We are launching this crowdfunder to protect Scotland’s endangered beavers, by challenging NatureScot, the Scottish Government’s nature agency, in court over its failure to make the killing of beavers a genuine last resort. A ruling in our favour will secure a better future for Scotland’s habitat-creating, biodiversity-boosting, flood-preventing beavers.
Please donate to help cover the legal costs of this challenge.
What is the problem?
On 1 May 2019, beavers became a protected species under Scottish law. But last year, NatureScot allowed 20% of Scottish beavers to be killed.
Where beavers have unwanted local impacts, such as damaging arable land, the laws governing protected species require any intervention to have the least possible impact on conservation. All other options must be considered, including moving the animals to more suitable habitats, before giving landowners licenses to kill beavers.
For Scottish beavers these rules have been ignored. NatureScot has been too quick to issue licences to kill beavers and is failing in its legal duty to explore all options to ensure killing is a last resort. In 2019 and 2020 NatureScot trained 205 individuals to shoot beavers, but has only one individual employed to trap them for relocation.
What is the solution?
A positive solution is for NatureScot to consider and use all options for managing unwanted beavers before allowing them to be killed, including relocating them to suitable habitats in Scotland where animals can be safe and welcome.
NatureScot estimates Scotland has over 100,000 hectares of suitable habitat for beavers.

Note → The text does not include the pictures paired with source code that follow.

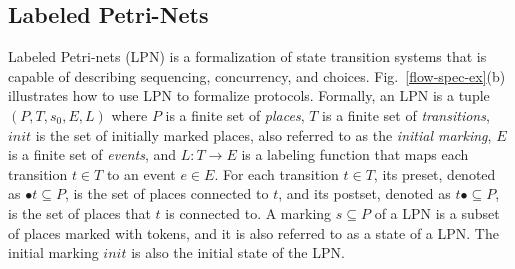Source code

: \documentclass[conference]{IEEEtran}
\begin{document}

\subsection{Labeled Petri-Nets}

Labeled Petri-nets (LPN) is a formalization of state
transition systems that is capable of describing sequencing,
concurrency, and choices.  Fig.~\ref{flow-spec-ex}(b)
illustrates how to use LPN to formalize protocols.
Formally, an LPN is a tuple $(P, T, s_0, E, L)$ where $P$ is
a finite set of {\em places}, $T$ is a finite set of {\em
  transitions}, $\mathit{init}$ is the set of initially
marked places, also referred to as the {\em initial
  marking}, $E$ is a finite set of {\em events}, and $L: T
\rightarrow E$ is a labeling function that maps each
transition $t \in T$ to an event $e \in E$.  For each
transition $t \in T$, its preset, denoted as $\bullet{t}
\subseteq P$, is the set of places connected to $t$, and its
postset, denoted as $t\bullet \subseteq P$, is the set of
places that $t$ is connected to.  A marking $s \subseteq P$
of a LPN is a subset of places marked with tokens, and it is
also referred to as a state of a LPN.  The initial marking
$\mathit{init}$ is also the initial state of the LPN.





\end{document}
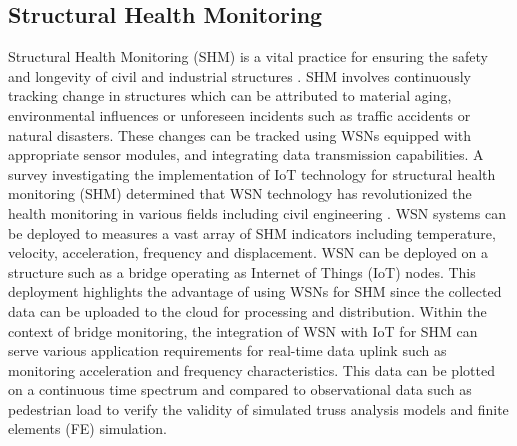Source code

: \subsection{Structural Health Monitoring}
Structural Health Monitoring (SHM) is a vital practice for ensuring the safety and longevity of civil and industrial structures \cite{SHM-IoT-Magazine}. SHM involves continuously tracking change in structures which can be attributed to material aging, environmental influences or unforeseen incidents such as traffic accidents or natural disasters. These changes can be tracked using WSNs equipped with appropriate sensor modules, and integrating data transmission capabilities. A survey investigating the implementation of IoT technology for structural health monitoring (SHM) determined that WSN technology has revolutionized the health monitoring in various fields including civil engineering \cite{SHM-IoT-Survey}. WSN  systems can be deployed to measures a vast array of SHM indicators including temperature, velocity, acceleration, frequency and displacement. WSN can be deployed on a structure such as a bridge operating as Internet of Things (IoT) nodes. This deployment highlights the advantage of using WSNs for SHM since the collected data can be uploaded to the cloud for processing and distribution. Within the context of bridge monitoring, the integration of WSN with IoT for SHM can serve various application requirements for real-time data uplink such as monitoring acceleration and frequency characteristics. This data can be plotted on a continuous time spectrum and compared to observational data such as pedestrian load to verify the validity of  simulated truss analysis models and finite elements (FE) simulation. 

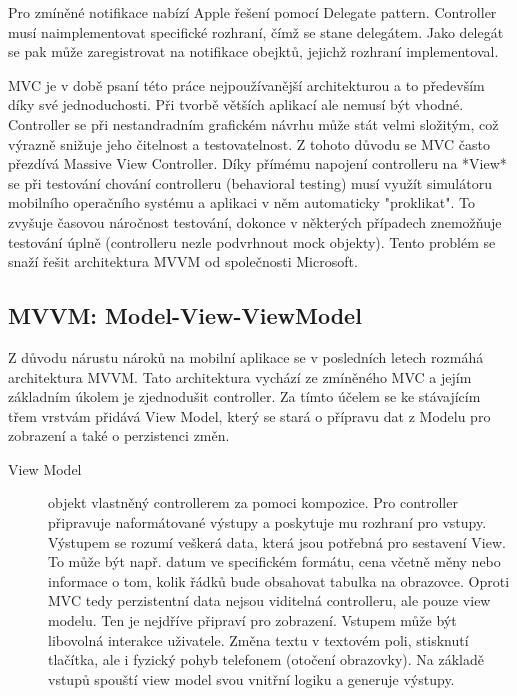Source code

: Pro zmíněné notifikace nabízí Apple řešení pomocí Delegate pattern.
Controller musí naimplementovat specifické rozhraní, čímž se stane delegátem.
Jako delegát se pak může zaregistrovat na notifikace obejktů, jejichž rozhraní implementoval.

MVC je v době psaní této práce nejpoužívanější architekturou a to především díky své jednoduchosti.
Při tvorbě větších aplikací ale nemusí být vhodné.
Controller se při nestandradním grafickém návrhu může stát velmi složitým, což výrazně snižuje jeho čitelnost a testovatelnost.
Z tohoto důvodu se MVC často přezdívá Massive View Controller.
Díky přímému napojení controlleru na *View* se při testování chování controlleru (behavioral testing) musí využít simulátoru mobilního operačního systému a aplikaci v něm automaticky "proklikat".
To zvyšuje časovou náročnost testování, dokonce v některých případech znemožňuje testování úplně (controlleru nezle podvrhnout mock objekty).
Tento problém se snaží řešit architektura MVVM od společnosti Microsoft.


\subsection{MVVM: Model-View-ViewModel}

Z důvodu nárustu nároků na mobilní aplikace se v posledních letech rozmáhá architektura MVVM.
Tato architektura vychází ze zmíněného MVC a jejím základním úkolem je zjednodušit controller.
Za tímto účelem se ke stávajícím třem vrstvám přidává View Model, který se stará o přípravu dat z Modelu pro zobrazení a také o perzistenci změn.

\begin{description}
  \item[View Model] objekt vlastněný controllerem za pomoci kompozice.
  Pro controller připravuje naformátované výstupy a poskytuje mu rozhraní pro vstupy.
  Výstupem se rozumí veškerá data, která jsou potřebná pro sestavení View.
  To může být např. datum ve specifickém formátu, cena včetně měny nebo informace o tom, kolik řádků bude obsahovat tabulka na obrazovce.
  Oproti MVC tedy perzistentní data nejsou viditelná controlleru, ale pouze view modelu.
  Ten je nejdříve připraví pro zobrazení.
  Vstupem může být libovolná interakce uživatele.
  Změna textu v textovém poli, stisknutí tlačítka, ale i fyzický pohyb telefonem (otočení obrazovky).
  Na základě vstupů spouští view model svou vnitřní logiku a generuje výstupy.
\end{description}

And there are landowners who would welcome beavers on their land. Where beavers are causing problems, trapping and relocation to other parts of Scotland is a far more sensible alternative than lethal control.
We know beavers can thrive in the Highlands, just as they did until hunting made them extinct around 400 years ago. At a practical level, Trees for Life has been preparing for the return of beavers for over 25 years, creating habitat by planting aspens and willows, two of beavers’ favourite trees, along loch shores and riverbanks as we restore the Caledonian Forest.
What is so great about beavers?
Beavers are true ecosystem architects, and superb biodiversity boosters. They help rewilding by felling trees to build small dams, which lets in light to waterside woodlands. They create ponds and wetland habitat which increases the variety and abundance of plant and animal species.
These include water plants, beetles, frogs, dragonflies, ducks, water voles and spawning fish, to name a few. In turn these species can attract otters, herons, ospreys and other predators.
Felling trees might seem destructive but it actually creates valuable deadwood habitat for beetles, woodpeckers, fungi and more. The trees that the beaver cuts down often send up a thicket of new shoots. As a result, in the early stages more light reaches the woodland floor, often leading to a flush of wildflowers that attract butterflies, bees and other pollinating insects. The openings created in the woodland canopy offer perfect hunting grounds for bats. As the thicket grows it can then provide ideal nesting sites for birds such as warblers.
What can you do to help?
We need to raise £40,000 to cover the legal costs of this challenge and to help us protect Scotland’s endangered beavers.
A ruling in our favour will ensure that lethal control becomes a genuine last resort in all cases, because NatureScot will be required to exhaust all the options for moving beavers before they issue licences for lethal control.
If our judicial review succeeds, rewilding charities like Trees for Life and Lifescape will be able to identify suitable sites around Scotland to where beavers can be moved, with proper stakeholder engagement.
Any surplus funds raised by this Crowdfunder will be used by Trees for Life to protect the future of beavers in Scotland.